If
the rear triangle is taken to be a jointed triangular structure, the tubes
are either in pure tension or pure compression and the joints are in static
equilibrium with no net forces or moments acting on them. This approximation
can be used to estimate the forces acting in the chain stay (F_{1})
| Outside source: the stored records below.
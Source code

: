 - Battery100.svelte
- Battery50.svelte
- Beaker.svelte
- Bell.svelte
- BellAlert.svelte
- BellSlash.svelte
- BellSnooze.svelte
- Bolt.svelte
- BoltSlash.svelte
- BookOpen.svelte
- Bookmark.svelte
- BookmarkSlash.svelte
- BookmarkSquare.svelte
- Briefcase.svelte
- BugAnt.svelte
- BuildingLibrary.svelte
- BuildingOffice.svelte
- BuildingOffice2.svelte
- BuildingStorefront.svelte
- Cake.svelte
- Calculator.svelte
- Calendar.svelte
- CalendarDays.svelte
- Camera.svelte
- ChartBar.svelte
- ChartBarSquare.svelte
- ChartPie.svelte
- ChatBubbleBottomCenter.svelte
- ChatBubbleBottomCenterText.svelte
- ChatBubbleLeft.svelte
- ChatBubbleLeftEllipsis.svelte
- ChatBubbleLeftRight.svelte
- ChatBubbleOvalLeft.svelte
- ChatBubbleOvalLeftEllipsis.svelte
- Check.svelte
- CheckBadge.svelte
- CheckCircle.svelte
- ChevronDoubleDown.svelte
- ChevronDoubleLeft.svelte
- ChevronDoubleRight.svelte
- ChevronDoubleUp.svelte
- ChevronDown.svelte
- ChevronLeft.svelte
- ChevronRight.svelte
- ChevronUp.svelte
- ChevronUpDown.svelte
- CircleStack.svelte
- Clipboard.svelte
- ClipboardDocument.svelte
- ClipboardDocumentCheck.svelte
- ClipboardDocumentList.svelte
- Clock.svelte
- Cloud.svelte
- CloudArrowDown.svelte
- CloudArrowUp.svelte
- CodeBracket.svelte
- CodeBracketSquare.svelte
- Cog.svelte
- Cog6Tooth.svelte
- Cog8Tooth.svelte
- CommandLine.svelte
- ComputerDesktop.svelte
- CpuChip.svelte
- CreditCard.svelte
and the seat stay (F_{2}) when the reaction force at the rear axle
is 472.3 N.
If the forces acting on the joint are resolved into horizontal and vertical components then these must each have a net zero value. For
the horizontal forces: F_{2} cos (11.5) = F_{1} cos (58.5)
or: F_{1}
= F_{2} {cos (11.5)/cos (58.5)} = 1.88 F_{2}.


From:
McMahon and Graham:
"The Bicycle and the Walkman," Merion (1992) 

For
the vertical force balance: R_{2} = F_{1} sin(58.5) + F_{2}
sin(11.5), so that when the above value of F_{1} is substituted
into the equation it is found that : F_{2}
= 262.2 N.
Using this value to evaluate F_{1} gives:
F_{1} = 490.9 N. The sign of these forces has not been given but from inspection it is seen that the seat stay is in compression and the chain stay in tension. This proceedure may be used to evaluate the force in the seat tube and top tube of this pinned structure. Force in seat tube = 119.8 N, force in top tube = 221.7 N.